The Eisenhower speech is available from the online archives of the Eisenhower Presidential Library, and it was printed in its entirety in the local Gettysburg newspaper.
And in it, the former President and World War II leader spoke from experience about the sacrifices made at Gettysburg.
“Lincoln had faith that the ancient drums of Gettysburg, throbbing mutual defiance from the battle lines of the blue and the gray, would one day beat in unison, to summon a people, happily united in peace, to fulfill, generation by generation, a noble destiny. His faith has been justified – but the unfinished work of which he spoke in 1863 is still unfinished; because of human frailty, it always will be,” Eisenhower said.
“We read Lincoln’s sentiments, we ponder his words – the beauty of the sentiments he expressed enthralls us; the majesty of his words holds us spellbound – but we have not paid to his message its just tribute until we – ourselves – live it,” he added.
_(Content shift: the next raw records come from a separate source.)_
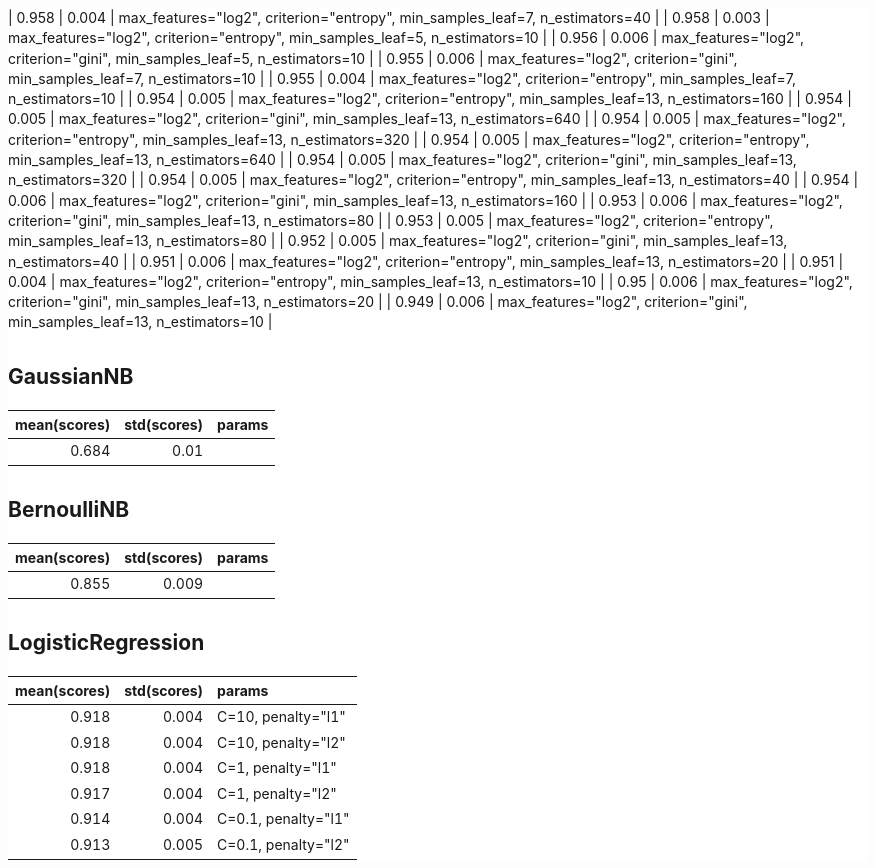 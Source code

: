 |          0.958 |         0.004 | max_features="log2", criterion="entropy", min_samples_leaf=7, n_estimators=40   |
|          0.958 |         0.003 | max_features="log2", criterion="entropy", min_samples_leaf=5, n_estimators=10   |
|          0.956 |         0.006 | max_features="log2", criterion="gini", min_samples_leaf=5, n_estimators=10      |
|          0.955 |         0.006 | max_features="log2", criterion="gini", min_samples_leaf=7, n_estimators=10      |
|          0.955 |         0.004 | max_features="log2", criterion="entropy", min_samples_leaf=7, n_estimators=10   |
|          0.954 |         0.005 | max_features="log2", criterion="entropy", min_samples_leaf=13, n_estimators=160 |
|          0.954 |         0.005 | max_features="log2", criterion="gini", min_samples_leaf=13, n_estimators=640    |
|          0.954 |         0.005 | max_features="log2", criterion="entropy", min_samples_leaf=13, n_estimators=320 |
|          0.954 |         0.005 | max_features="log2", criterion="entropy", min_samples_leaf=13, n_estimators=640 |
|          0.954 |         0.005 | max_features="log2", criterion="gini", min_samples_leaf=13, n_estimators=320    |
|          0.954 |         0.005 | max_features="log2", criterion="entropy", min_samples_leaf=13, n_estimators=40  |
|          0.954 |         0.006 | max_features="log2", criterion="gini", min_samples_leaf=13, n_estimators=160    |
|          0.953 |         0.006 | max_features="log2", criterion="gini", min_samples_leaf=13, n_estimators=80     |
|          0.953 |         0.005 | max_features="log2", criterion="entropy", min_samples_leaf=13, n_estimators=80  |
|          0.952 |         0.005 | max_features="log2", criterion="gini", min_samples_leaf=13, n_estimators=40     |
|          0.951 |         0.006 | max_features="log2", criterion="entropy", min_samples_leaf=13, n_estimators=20  |
|          0.951 |         0.004 | max_features="log2", criterion="entropy", min_samples_leaf=13, n_estimators=10  |
|          0.95  |         0.006 | max_features="log2", criterion="gini", min_samples_leaf=13, n_estimators=20     |
|          0.949 |         0.006 | max_features="log2", criterion="gini", min_samples_leaf=13, n_estimators=10     |

## GaussianNB
|   mean(scores) |   std(scores) | params   |
|---------------:|--------------:|:---------|
|          0.684 |          0.01 |          |

## BernoulliNB
|   mean(scores) |   std(scores) | params   |
|---------------:|--------------:|:---------|
|          0.855 |         0.009 |          |

## LogisticRegression
|   mean(scores) |   std(scores) | params              |
|---------------:|--------------:|:--------------------|
|          0.918 |         0.004 | C=10, penalty="l1"  |
|          0.918 |         0.004 | C=10, penalty="l2"  |
|          0.918 |         0.004 | C=1, penalty="l1"   |
|          0.917 |         0.004 | C=1, penalty="l2"   |
|          0.914 |         0.004 | C=0.1, penalty="l1" |
|          0.913 |         0.005 | C=0.1, penalty="l2" |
“On this day of commemoration, Lincoln still asks of each of us, as clearly as he did of those who heard his words a century ago, to give that increased devotion to the cause for which soldiers in all our wars have given the last full measure of devotion,” Eisenhower asked.
“Our answer, the only worthy one we can render to the memory of the great emancipator, is ever to defend, protect and pass on unblemished, to coming generations the heritage – the trust – that Abraham Lincoln, and all the ghostly legions of patriots of the past, with unflinching faith in their God, have bequeathed to us – a nation free, with liberty, dignity, and justice for all.”
The year of 1963 was unusual for Gettysburg because the site received visits from a former, current and future President in the same year. In addition to the March visit from Kennedy and several visits from Eisenhower, the Vice President, Lyndon Johnson, spoke on Memorial Day at Gettysburg in a very significant speech about Civil Rights.
And while President Barack Obama has been criticized for not accepting an invitation to speak at Gettysburg this year, it’s not without precedent.
A check of reports about past presidential visits to Gettysburg shows that an Obama visit to the battlefield and cemetery, on a November 19th, would probably be the first appearance of a sitting U.S. president there on the Gettysburg Address anniversary since Lincoln made his speech in 1863.
A local newspaper, the Hanover Evening Sun, ran a story last month that cited local historical records that listed the dates of every presidential visit to the battlefield. According to the paper’s reporting of documents from the Adams County Historical Society, just 16 presidents visited Gettysburg while they were in office, and it does list a William Howard Taft visit on November 19, 1909.
A quick search of Internet resources shows Taft was at the battlefield to dedicate a monument on Memorial Day in 1909, and not on November 19.
It is more traditional for Presidents to appear at Gettysburg on Memorial Day or on the anniversary of the great battle.
Six sitting Presidents spoke there on Memorial Day: Rutherford B. Hayes, Theodore Roosevelt, William Howard Taft, Calvin Coolidge, Herbert Hoover and Franklin D. Roosevelt. Another five Presidents appeared at Gettysburg around the battle anniversary: Woodrow Wilson, Warren Harding, Franklin D. Roosevelt, Harry Truman and Jimmy Carter.
President Wilson’s speech was notable because it was on the 50th anniversary of the battle and more than 50,000 Civil War veterans were in town for a memorial encampment.
Scott Bomboy is the editor in chief of the National Constitution Center.